There is nothing I want nothing that i can ever really hope to happen, to receive to wish for.
Soon the "wish lists" requests from the inlaws are going to to be flowing in, looking for titles of DVD and books and CDs and all I can think is "really?" Are you seriously asking me what present I want to open on december 25 surrounded by in laws and nieces and nephews, all of whom love me very much, but will never ever in a hundred years give me what I wish for.
Hope.
Faith that things will bd better. Without huge back of pills. Without the sorry looks of colleagues and friends weho excuse my poor friendship skills, still.\
The will to get out of bed so I can accomplish somehting I care about. So I can take care of my husband. My house. My relationships.

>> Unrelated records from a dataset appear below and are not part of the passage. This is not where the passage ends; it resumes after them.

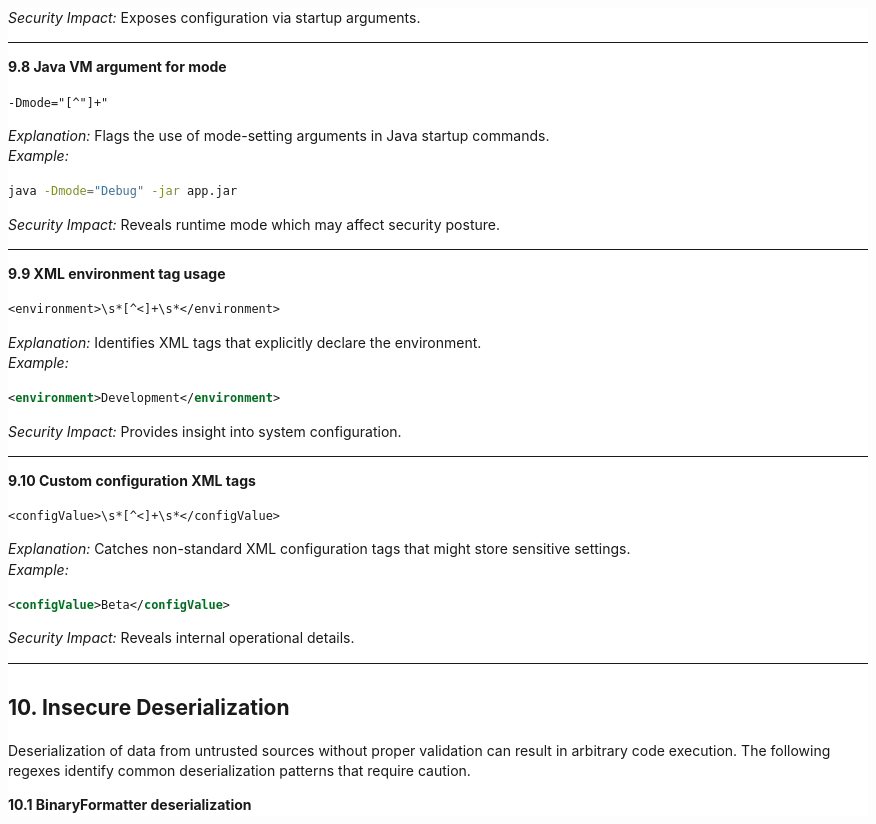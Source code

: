 _Security Impact:_ Exposes configuration via startup arguments.

---

**9.8 Java VM argument for mode**

```regex
-Dmode="[^"]+"
```

_Explanation:_ Flags the use of mode-setting arguments in Java startup commands.  
_Example:_

```bash
java -Dmode="Debug" -jar app.jar
```

_Security Impact:_ Reveals runtime mode which may affect security posture.

---

**9.9 XML environment tag usage**

```regex
<environment>\s*[^<]+\s*</environment>
```

_Explanation:_ Identifies XML tags that explicitly declare the environment.  
_Example:_

```xml
<environment>Development</environment>
```

_Security Impact:_ Provides insight into system configuration.

---

**9.10 Custom configuration XML tags**

```regex
<configValue>\s*[^<]+\s*</configValue>
```

_Explanation:_ Catches non-standard XML configuration tags that might store sensitive settings.  
_Example:_

```xml
<configValue>Beta</configValue>
```

_Security Impact:_ Reveals internal operational details.

---

## 10. Insecure Deserialization

Deserialization of data from untrusted sources without proper validation can result in arbitrary code execution. The following regexes identify common deserialization patterns that require caution.

**10.1 BinaryFormatter deserialization**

The desire to take care of myself. The desire to eat food. food that I can actually enjoy. The way i used to. Instead of stuffing my mouth with things that used to taste good, that used to comfort.
Stability so that my husband doesn't worry when I come home late.
Two days in a row where I feel okay, like maybe I will actually get through this with my head on straight. without ruining my career or my relationships.
The ability to engage in something I love to do. Jus tfor a few hours. And without feeling like it's lost when it's over.
I want a do-over.
I want to get to feel that hope. The anticipation.
Cautions joy.
Hope.
*****
Right now, hope is wishing that I can get stable enough so that I can get off the meds so i can take the lower power meds so I can think about trying to have a living chid.
Right now, hope is thinking that by the time I'm stable my eggs will be any good any more.
Right now, hope is that thing with feathers... I can't put my fingers on it, the hope that we can try to have a child, that all this pain and heartache will be worth it in the end.
Or that we will find some peace in never having a child.
*****
And honestly, I'm tired of writing posts like this. I want to move foreard, iwant to be better. I just can't see it from here.
Don't worry, i'm not suicidal. I have meds, I have supports, friends, phone numbers, I have an appointment with the psychiatrist on Tuesday. Sometimes, though, though the hopelessness just overwhelms me.
Like today.
12 comments:
Oh Sue. I wish I could give you hope for the holidays. Or a hug. Or a pony.
I hope you get your appetite back, even in just a small way. Thinking of you.
I wish we could give you what you want. I wish your family understood everything else is meaningless. I'll read 1,000 posts like this if that's what you need to get through this.
you are where you are. there's no way around it. i know you're tired of it, but it doesn't care! i wish i had something good to say. f*ck. infertility and dead babies just DON'T MIX.
I wish I could tell you when hope will come back. But it's different for all of us. Sometimes I think I have it and the next day it's gone. I still think it's too fresh to expect a large number of good days in a row..just cherish the minutes when you feel a glimmer, if at all, and keep telling yourself that tomorrow may be better.
I agree with CLC, it comes in waves and if you can, you just have to relish it while it is present. I still don't have it all the time or hell for much of the time and let me tell you, that scares the shit out of me right now...
It's all a mystery isn't it? Ugh.
xxoo
Wishing you some semblance of hope again, Sue, that you can find the person, the place the thing that is keeping it from you right now. This is shit: How you feel, what has happened, where you're going. Everything. I just wish I had more to offer you than just I'm sorry. XO.
I plan to tell anyone who asks that I odn't want anything and don't expect anything from me this year. I don't know if htat is a healthy way to deal with it ir not, but it's what feels right to me. AND I can't imagine being out shopping for someone.
How about things that can help you get well? yoga classes or gym membership, massage or meditation cd, supplies for hobbies to keep you busy? there are still plenty of things important to you and your road to strength.
I'm just so sorry.
I wish ever so much that there was a word or phrase I could say to change things a bit, even a little, but there isn't.
I'm sorry you have to face this, it is not fair, please be kind to yourselves.
I'm sorry. I understand the loss of hope and how empty it is. It's a sickening feeling, really. Empty.
Sue,
Sunday was such a bad day for me too. Filled with too many negative emotions. This is a HARD fight.
I always read your blog but i never have anything to say; mostly because i feel like shit too. I don't know where i am going, except to say that i am thinking of you and I am also feeling painfully low.
I am so sorry that life is just so so difficult right now.
I'm sorry it has been so difficult for so long.
I'm sorry that it won't get loads better in a short space of time.
And I'm sorry I can't say anything that actually helps.
You have every right to be angry. And then some xx
:( :( :(
I understand these feelings all too well.